Please show all lines of the records that include "cycles".

======

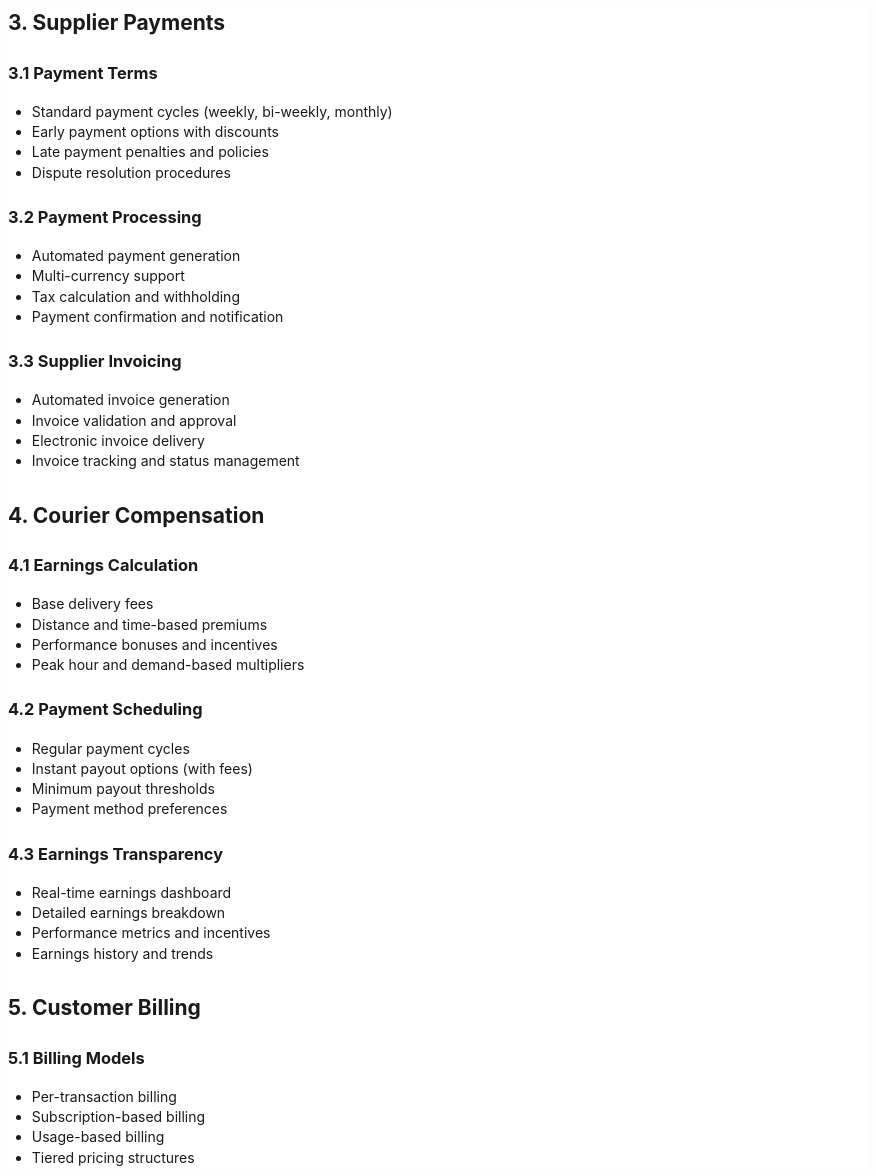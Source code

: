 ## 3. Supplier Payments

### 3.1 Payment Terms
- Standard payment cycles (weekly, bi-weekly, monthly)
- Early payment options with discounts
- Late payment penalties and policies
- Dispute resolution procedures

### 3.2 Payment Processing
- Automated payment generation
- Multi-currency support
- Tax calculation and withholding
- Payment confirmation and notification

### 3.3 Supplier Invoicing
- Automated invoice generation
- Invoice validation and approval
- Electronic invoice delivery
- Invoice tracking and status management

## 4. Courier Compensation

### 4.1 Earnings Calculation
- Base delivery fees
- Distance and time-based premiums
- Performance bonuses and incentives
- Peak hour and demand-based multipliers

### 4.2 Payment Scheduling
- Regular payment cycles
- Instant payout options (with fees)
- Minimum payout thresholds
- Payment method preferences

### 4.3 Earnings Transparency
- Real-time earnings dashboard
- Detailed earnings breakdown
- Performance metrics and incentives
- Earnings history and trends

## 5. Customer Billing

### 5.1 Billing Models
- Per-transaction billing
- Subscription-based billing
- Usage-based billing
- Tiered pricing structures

======

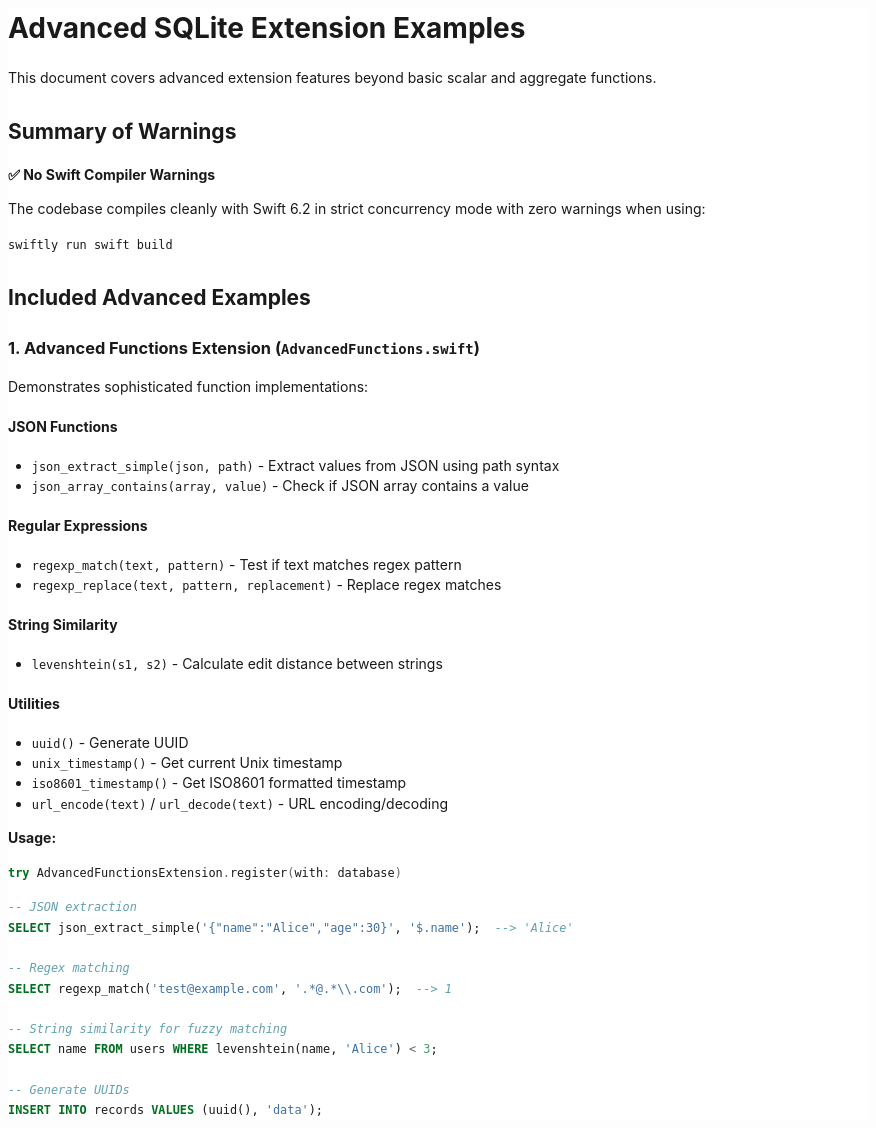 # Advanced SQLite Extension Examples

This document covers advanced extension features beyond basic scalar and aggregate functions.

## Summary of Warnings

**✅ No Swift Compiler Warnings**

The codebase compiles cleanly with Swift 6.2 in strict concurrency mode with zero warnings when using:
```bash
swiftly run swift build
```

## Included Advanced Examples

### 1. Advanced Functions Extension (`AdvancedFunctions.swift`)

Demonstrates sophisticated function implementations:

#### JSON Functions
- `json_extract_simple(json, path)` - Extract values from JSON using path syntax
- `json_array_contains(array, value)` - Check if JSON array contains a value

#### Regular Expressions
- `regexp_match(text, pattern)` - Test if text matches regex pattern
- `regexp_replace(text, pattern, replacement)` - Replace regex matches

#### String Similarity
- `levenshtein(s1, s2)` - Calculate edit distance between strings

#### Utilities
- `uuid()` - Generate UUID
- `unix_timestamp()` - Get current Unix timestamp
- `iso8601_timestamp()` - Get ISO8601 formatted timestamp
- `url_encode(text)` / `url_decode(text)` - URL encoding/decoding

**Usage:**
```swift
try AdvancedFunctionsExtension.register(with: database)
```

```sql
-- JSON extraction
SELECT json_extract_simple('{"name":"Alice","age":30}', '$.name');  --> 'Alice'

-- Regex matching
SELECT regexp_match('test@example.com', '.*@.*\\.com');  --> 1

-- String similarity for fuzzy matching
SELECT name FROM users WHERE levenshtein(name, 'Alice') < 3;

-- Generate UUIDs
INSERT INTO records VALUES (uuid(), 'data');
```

======

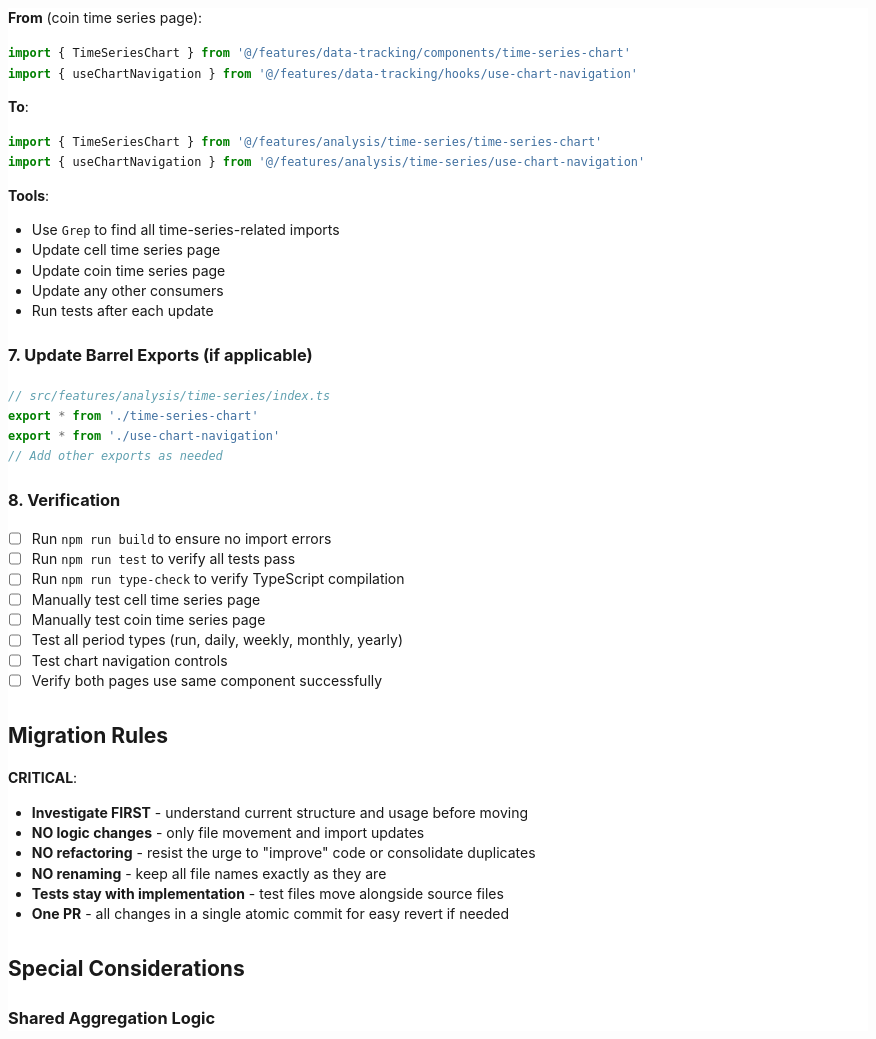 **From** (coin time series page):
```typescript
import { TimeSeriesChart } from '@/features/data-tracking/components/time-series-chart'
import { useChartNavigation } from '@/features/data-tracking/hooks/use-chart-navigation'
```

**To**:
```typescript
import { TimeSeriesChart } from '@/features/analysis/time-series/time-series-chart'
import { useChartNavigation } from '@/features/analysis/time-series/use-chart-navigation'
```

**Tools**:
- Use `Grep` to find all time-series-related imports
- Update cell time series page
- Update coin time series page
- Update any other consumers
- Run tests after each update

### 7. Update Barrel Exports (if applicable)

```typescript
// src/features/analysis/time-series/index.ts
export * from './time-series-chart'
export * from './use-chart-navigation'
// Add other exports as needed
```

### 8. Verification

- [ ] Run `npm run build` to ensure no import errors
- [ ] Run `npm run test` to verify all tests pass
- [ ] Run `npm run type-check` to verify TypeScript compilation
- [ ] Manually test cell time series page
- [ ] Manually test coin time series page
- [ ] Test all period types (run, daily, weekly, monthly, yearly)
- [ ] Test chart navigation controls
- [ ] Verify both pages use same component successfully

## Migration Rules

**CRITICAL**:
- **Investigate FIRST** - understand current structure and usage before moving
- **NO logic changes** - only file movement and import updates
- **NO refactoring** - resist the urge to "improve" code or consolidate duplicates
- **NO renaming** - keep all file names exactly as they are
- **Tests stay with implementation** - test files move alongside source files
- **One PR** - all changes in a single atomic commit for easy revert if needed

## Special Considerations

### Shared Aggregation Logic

======

◆ ANSWER BOX:
- Standard payment cycles (weekly, bi-weekly, monthly)
- Regular payment cycles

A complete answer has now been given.